Prof. Schmidt says this is the first time anyone has ever observed this chemical reaction. “It’s extremely satisfying to have solved a conundrum that dates back to the 1930s.”

Solving space mysteries

There are approximately 3700 known comets in the solar system, with billions more believed to exist. The nucleus of a comet is on average 10 kilometers across, but the coma is frequently 1000 times larger.

Comets can put on amazing displays for those who are fortunate enough to view them. But comets may have done more for Earth in the past; in fact, one theory about the origin of life suggests that comets once carried the building components of life right to our doorstep.
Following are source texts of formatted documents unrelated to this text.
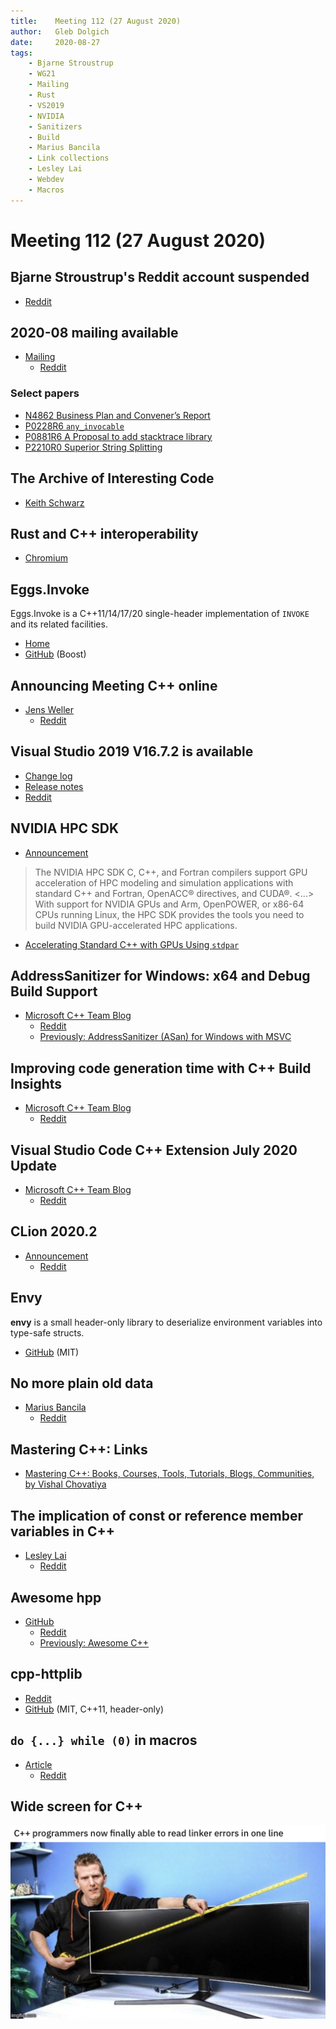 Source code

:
 ```yaml
---
title:    Meeting 112 (27 August 2020)
author:   Gleb Dolgich
date:     2020-08-27
tags:
    - Bjarne Stroustrup
    - WG21
    - Mailing
    - Rust
    - VS2019
    - NVIDIA
    - Sanitizers
    - Build
    - Marius Bancila
    - Link collections
    - Lesley Lai
    - Webdev
    - Macros
---
```


# Meeting 112 (27 August 2020)

## Bjarne Stroustrup's Reddit account suspended

* [Reddit](https://www.reddit.com/r/cpp/comments/ia6u5t/why_has_reddit_suspended_bjarne_stroustrups/)

## 2020-08 mailing available

* [Mailing](https://isocpp.org/blog/2020/08/2020-08-mailing-available)
  * [Reddit](https://www.reddit.com/r/cpp/comments/ig8rdk/202008_mailing_available_standard_c/)

### Select papers

* [N4862 Business Plan and Convener’s Report](https://wg21.link/N4862)
* [P0228R6 `any_invocable`](https://wg21.link/P0228R6)
* [P0881R6 A Proposal to add stacktrace library](https://wg21.link/P0881R6)
* [P2210R0 Superior String Splitting](https://wg21.link/P2210R0)

## The Archive of Interesting Code

* [Keith Schwarz](https://www.keithschwarz.com/interesting/)

## Rust and C++ interoperability

* [Chromium](https://www.chromium.org/Home/chromium-security/memory-safety/rust-and-c-interoperability)

## Eggs.Invoke

Eggs.Invoke is a C++11/14/17/20 single-header implementation of `INVOKE` and its related facilities.

* [Home](https://eggs-cpp.github.io/invoke/)
* [GitHub](https://github.com/eggs-cpp/invoke) (Boost)

## Announcing Meeting C++ online

* [Jens Weller](https://meetingcpp.com/meetingcpp/news/items/Announcing-Meeting-Cpp-online-.html)
  * [Reddit](https://www.reddit.com/r/cpp/comments/idbeyk/announcing_meeting_c_online/)

## Visual Studio 2019 V16.7.2 is available

* [Change log](https://github.com/microsoft/STL/wiki/Changelog#vs-2019-167)
* [Release notes](https://docs.microsoft.com/en-us/visualstudio/releases/2019/release-notes#16.7.2)
* [Reddit](https://www.reddit.com/r/cpp/comments/icabt5/vs_2019_1672_is_now_available/)

## NVIDIA HPC SDK

* [Announcement](https://developer.nvidia.com/hpc-sdk)

> The NVIDIA HPC SDK C, C++, and Fortran compilers support GPU acceleration of HPC modeling and simulation applications with standard C++ and Fortran, OpenACC® directives, and CUDA®. <...> With support for NVIDIA GPUs and Arm, OpenPOWER, or x86-64 CPUs running Linux, the HPC SDK provides the tools you need to build NVIDIA GPU-accelerated HPC applications.

* [Accelerating Standard C++ with GPUs Using `stdpar`](https://developer.nvidia.com/blog/accelerating-standard-c-with-gpus-using-stdpar/)

## AddressSanitizer for Windows: x64 and Debug Build Support

* [Microsoft C++ Team Blog](https://devblogs.microsoft.com/cppblog/asan-for-windows-x64-and-debug-build-support/)
  * [Reddit](https://www.reddit.com/r/cpp/comments/i7iydj/addresssanitizer_for_windows_x64_and_debug_build/)
  * [Previously: AddressSanitizer (ASan) for Windows with MSVC](https://devblogs.microsoft.com/cppblog/addresssanitizer-asan-for-windows-with-msvc/)

## Improving code generation time with C++ Build Insights

* [Microsoft C++ Team Blog](https://devblogs.microsoft.com/cppblog/improving-code-generation-time-with-cpp-build-insights/)
  * [Reddit](https://www.reddit.com/r/cpp/comments/hvi7l8/improving_code_generation_time_with_c_build/)

## Visual Studio Code C++ Extension July 2020 Update

* [Microsoft C++ Team Blog](https://devblogs.microsoft.com/cppblog/visual-studio-code-c-extension-july-2020-update-doxygen-comments-and-logpoints/)
  * [Reddit](https://www.reddit.com/r/cpp/comments/hvc1gw/doxygen_comments_and_logpoints_support_for_vs/)

## CLion 2020.2

* [Announcement](https://blog.jetbrains.com/clion/2020/07/clion-2020-2-makefile-cpp20-doctest/)
  * [Reddit](https://www.reddit.com/r/cpp/comments/i0czrr/clion_20202_makefile_projects_c20_enhanced_code/)

## Envy

**envy** is a small header-only library to deserialize environment variables into type-safe structs.

* [GitHub](https://github.com/p-ranav/envy) (MIT)

## No more plain old data

* [Marius Bancila](https://mariusbancila.ro/blog/2020/08/10/no-more-plain-old-data/)
  * [Reddit](https://www.reddit.com/r/cpp/comments/i8a5xv/no_more_plain_old_data/)

## Mastering C++: Links

* [Mastering C++: Books, Courses, Tools, Tutorials, Blogs, Communities, by Vishal Chovatiya](http://www.vishalchovatiya.com/mastering-c-books-courses-tools-tutorials-blogs-communities/)

## The implication of const or reference member variables in C++

* [Lesley Lai](https://lesleylai.info/en/const-and-reference-member-variables/)
  * [Reddit](https://redd.it/icw0gk)

## Awesome hpp

* [GitHub](https://github.com/p-ranav/awesome-hpp)
  * [Reddit](https://www.reddit.com/r/cpp/comments/icm8g1/awesomehpp_a_curated_list_of_awesome_headeronly_c/)
  * [Previously: Awesome C++](https://github.com/fffaraz/awesome-cpp)

## cpp-httplib

* [Reddit](https://www.reddit.com/r/cpp/comments/igfn33/is_cpphttplib_the_simplesthighestperformance_way/)
* [GitHub](https://github.com/yhirose/cpp-httplib) (MIT, C++11, header-only)

## `do {...} while (0)` in macros

* [Article](https://www.pixelstech.net/article/1390482950-do-%7B-%7D-while-%280%29-in-macros)
  * [Reddit](https://www.reddit.com/r/programming/comments/iegmrh/do_while_0_in_macros/)

## Wide screen for C++

![](/img/wide_screen_linker_errors.png)
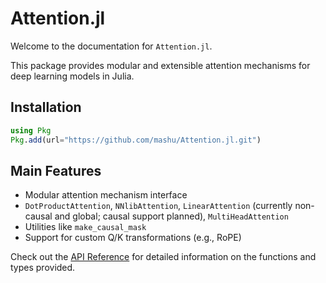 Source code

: # Attention.jl

Welcome to the documentation for `Attention.jl`.

This package provides modular and extensible attention mechanisms for deep learning models in Julia.

## Installation

```julia
using Pkg
Pkg.add(url="https://github.com/mashu/Attention.jl.git")
```

## Main Features

- Modular attention mechanism interface
- `DotProductAttention`, `NNlibAttention`, `LinearAttention` (currently non-causal and global; causal support planned), `MultiHeadAttention`
- Utilities like `make_causal_mask`
- Support for custom Q/K transformations (e.g., RoPE)

Check out the [API Reference](api/public.md) for detailed information on the functions and types provided.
“This exciting research shows us just how complex processes in interstellar space are,” says Professor Martin van Kranendonk, a UNSW astrobiologist and geologist who was not involved in the study. “Early Earth would have experienced a jumble of different carbon-bearing molecules being delivered to its surface, allowing for even more complex reactions to occur in the leadup to life.”

Prof. Schmidt, who specializes in space chemistry, wants to continue solving additional space mysteries now that the case of the missing green tail in comets has been solved. He then plans to look into diffuse interstellar bands, which are patterns of dark lines between stars that don’t match any known atom or molecule.

“Diffuse interstellar bands are a pretty big unsolved mystery,” he says. “We don’t know why the light that’s arriving on Earth often has nibbles taken out. This is just one more mystery in a huge inventory of bizarre things in space that we’re yet to discover.”